In analogy to stereospecific cross-couplings of benzylic ethers, we hypothesize that the stereospecific cross-couplings of benzylic ammonium salts 42 proceed via oxidative addition of an electron-rich Ni(0) complex into the C–N bond, generating either η¹- or η³-bound nickel(II) intermediate 43 or 44 (Scheme 9a).⁴⁹ Transmetalation with the activated boronate to form intermediate 45 (or its η³ analogue) and subsequent reductive elimination then delivers cross-coupled product 46. Consistent with oxidative addition into the C–N bond, benzylnickel(II) triflate 48 was produced in 51% isolated yield upon reaction of ammonium triflate with stoichiometric Ni(cod)₂ and PPh₂Cy. The structure of 48 was confirmed by X-ray crystallography (Scheme 9b), and 48 proved reactive as a substrate and catalytically competent in the Suzuki–Miyaura arylation. Because retention of configuration during transmetalation and reductive elimination is precedented for alkyl metal species,⁵⁰ we propose that inversion of configuration occurs during oxidative addition of the nickel catalyst into the benzylic C–N bond. Additionally, because the cross-couplings afford higher yields for substrates with naphthyl substituents instead of phenyl substituents, we propose that oxidative addition likely occurs via an S_N2’-type mechanism (TS-1). Partially breaking the aromaticity of the naphthyl group is far less endothermic than fully breaking the aromaticity of a phenyl substituent in this step. An analogous mechanism had been previously proposed by Jarvo for her stereospecific cross-couplings of benzylic ethers.⁴³ To test this hypothesis, we compared the borylation of ammonium triflates 49 and 52 (Scheme 9c). For ammonium triflate 49, if the methoxy group sterically blocks addition at C1, S_N2’-type attack of nickel at C3 would result in complete loss of aromaticity. Indeed, no desired product 50 was observed.
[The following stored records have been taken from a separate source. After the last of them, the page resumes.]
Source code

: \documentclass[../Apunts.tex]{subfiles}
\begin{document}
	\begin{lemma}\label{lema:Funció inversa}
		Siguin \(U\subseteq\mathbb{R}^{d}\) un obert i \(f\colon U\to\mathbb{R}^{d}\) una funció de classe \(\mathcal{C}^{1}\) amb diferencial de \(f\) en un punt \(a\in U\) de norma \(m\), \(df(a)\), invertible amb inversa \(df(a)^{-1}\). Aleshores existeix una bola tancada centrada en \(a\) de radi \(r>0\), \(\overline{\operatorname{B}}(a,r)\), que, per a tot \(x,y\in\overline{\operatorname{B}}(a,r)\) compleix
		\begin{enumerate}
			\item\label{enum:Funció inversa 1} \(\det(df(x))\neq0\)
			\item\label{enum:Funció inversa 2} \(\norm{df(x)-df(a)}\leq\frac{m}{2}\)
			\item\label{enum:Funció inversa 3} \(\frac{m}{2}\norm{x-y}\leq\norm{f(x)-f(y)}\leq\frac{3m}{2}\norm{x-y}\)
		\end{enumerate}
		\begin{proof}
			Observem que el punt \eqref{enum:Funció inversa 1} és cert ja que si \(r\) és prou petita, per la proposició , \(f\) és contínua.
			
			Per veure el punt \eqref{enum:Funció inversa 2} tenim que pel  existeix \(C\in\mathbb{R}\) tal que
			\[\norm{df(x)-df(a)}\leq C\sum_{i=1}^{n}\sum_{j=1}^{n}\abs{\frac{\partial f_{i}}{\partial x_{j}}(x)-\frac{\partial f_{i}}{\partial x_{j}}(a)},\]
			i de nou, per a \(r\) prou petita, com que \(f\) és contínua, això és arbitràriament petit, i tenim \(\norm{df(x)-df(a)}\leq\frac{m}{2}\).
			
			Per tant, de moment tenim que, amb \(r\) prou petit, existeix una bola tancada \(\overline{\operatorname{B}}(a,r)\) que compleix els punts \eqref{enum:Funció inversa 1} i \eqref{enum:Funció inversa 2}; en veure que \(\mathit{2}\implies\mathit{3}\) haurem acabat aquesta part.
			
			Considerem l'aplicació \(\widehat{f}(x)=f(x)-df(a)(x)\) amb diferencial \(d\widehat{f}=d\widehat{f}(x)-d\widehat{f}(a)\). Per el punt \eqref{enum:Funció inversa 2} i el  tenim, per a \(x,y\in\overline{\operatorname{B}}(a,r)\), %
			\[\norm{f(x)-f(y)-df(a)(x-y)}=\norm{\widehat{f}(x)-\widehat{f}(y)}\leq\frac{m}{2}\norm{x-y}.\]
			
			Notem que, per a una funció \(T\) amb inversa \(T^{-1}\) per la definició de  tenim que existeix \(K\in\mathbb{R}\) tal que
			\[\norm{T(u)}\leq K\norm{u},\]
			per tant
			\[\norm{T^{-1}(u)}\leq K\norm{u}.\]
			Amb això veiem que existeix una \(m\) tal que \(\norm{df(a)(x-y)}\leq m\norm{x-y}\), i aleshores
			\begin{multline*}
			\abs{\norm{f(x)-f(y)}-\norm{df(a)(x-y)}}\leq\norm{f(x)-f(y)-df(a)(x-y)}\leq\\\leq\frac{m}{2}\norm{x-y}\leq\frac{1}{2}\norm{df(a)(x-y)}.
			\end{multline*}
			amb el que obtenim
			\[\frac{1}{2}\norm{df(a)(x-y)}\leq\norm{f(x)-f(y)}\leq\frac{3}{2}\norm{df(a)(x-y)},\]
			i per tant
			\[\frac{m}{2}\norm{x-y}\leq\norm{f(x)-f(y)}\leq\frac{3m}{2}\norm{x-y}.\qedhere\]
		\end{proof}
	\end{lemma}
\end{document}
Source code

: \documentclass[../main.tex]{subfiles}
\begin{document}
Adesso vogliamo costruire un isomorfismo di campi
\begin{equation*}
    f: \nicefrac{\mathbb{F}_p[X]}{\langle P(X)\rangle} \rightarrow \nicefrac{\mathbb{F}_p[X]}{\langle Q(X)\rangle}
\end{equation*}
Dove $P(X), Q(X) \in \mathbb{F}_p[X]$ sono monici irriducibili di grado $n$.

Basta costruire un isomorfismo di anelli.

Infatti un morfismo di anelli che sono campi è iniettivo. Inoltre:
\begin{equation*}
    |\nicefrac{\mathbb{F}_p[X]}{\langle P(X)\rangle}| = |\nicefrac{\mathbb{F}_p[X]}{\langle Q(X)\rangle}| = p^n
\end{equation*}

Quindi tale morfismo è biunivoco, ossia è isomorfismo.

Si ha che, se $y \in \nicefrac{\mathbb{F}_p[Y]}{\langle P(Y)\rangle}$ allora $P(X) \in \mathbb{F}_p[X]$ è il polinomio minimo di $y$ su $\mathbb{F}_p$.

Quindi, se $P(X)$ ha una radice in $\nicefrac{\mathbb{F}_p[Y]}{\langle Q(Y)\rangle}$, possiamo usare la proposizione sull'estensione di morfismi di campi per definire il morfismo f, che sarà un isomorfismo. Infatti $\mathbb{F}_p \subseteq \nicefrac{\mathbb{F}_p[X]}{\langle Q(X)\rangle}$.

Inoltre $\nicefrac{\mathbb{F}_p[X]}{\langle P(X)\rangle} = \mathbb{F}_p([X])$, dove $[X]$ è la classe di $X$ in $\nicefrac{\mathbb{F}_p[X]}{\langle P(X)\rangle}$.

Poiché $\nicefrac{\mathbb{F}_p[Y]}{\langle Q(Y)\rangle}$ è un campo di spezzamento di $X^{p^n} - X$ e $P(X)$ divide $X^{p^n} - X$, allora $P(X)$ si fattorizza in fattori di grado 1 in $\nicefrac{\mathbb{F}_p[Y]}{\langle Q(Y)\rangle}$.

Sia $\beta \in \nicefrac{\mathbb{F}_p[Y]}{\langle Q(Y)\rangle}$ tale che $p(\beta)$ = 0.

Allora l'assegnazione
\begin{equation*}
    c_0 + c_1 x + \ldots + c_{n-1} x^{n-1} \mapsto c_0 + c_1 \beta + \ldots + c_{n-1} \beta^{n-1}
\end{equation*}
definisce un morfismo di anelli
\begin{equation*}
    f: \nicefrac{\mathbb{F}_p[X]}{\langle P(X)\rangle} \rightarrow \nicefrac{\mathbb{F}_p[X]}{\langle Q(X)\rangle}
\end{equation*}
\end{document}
However, S_N2’-type attack on ammonium triflate 52 maintains some aromaticity in intermediate 53, resulting in product 54 in 49% yield.

Scheme 9.

Stereospecific, nickel-catalyzed cross-coupling mechanism: (a) proposed catalytic cycle; (b) synthesis and crystal structure of oxidative addition complex 48; (c) experiments demonstrating oxidative addition via an S_N2’ mechanism.

Excitingly, our efforts seem to have reinvigorated interest in utilizing ammonium salts as electrophiles in transition metal-catalyzed cross-coupling reactions, including the development of nickel-catalyzed carboxylation⁵¹ and reduction⁵² of benzylic ammonium triflates. Additionally, non-metal-catalyzed stereospecific reactions of benzylic ammonium triflates have been reported subsequent to our work.⁵³ Further, Tortosa and coworkers have demonstrated that copper catalysts can also be used, specifically in their stereospecific arylation of propargylic ammonium salts.⁵⁴ Reaction of enantioenriched propargylic ammonium triflate 55 with aryl Grignard reagent affords 56 in 98% yield (Scheme 10). The reaction proceeds with α-regioselectivity and inversion of configuration in excellent stereochemical fidelity. A subsequent report from this group has also utilized enantioenriched propargylic ammonium triflates to generate allenes in high ee’s.⁵⁵ Additionally, the use of benzylic ammonium salts in cross-coupling reactions has led to the development of alternative activating groups for amines, including pyridinium salts, reported by us⁵⁶ and others.⁵⁷ Overall, we are excited to have identified a novel mode of C(sp³)–N bond activation, which allows for the stereospecific formation of new C–C bonds.

Scheme 10.

Tortosa’s stereospecific, copper-catalyzed Negishi cross-coupling of enantioenriched propargylic ammonium triflates.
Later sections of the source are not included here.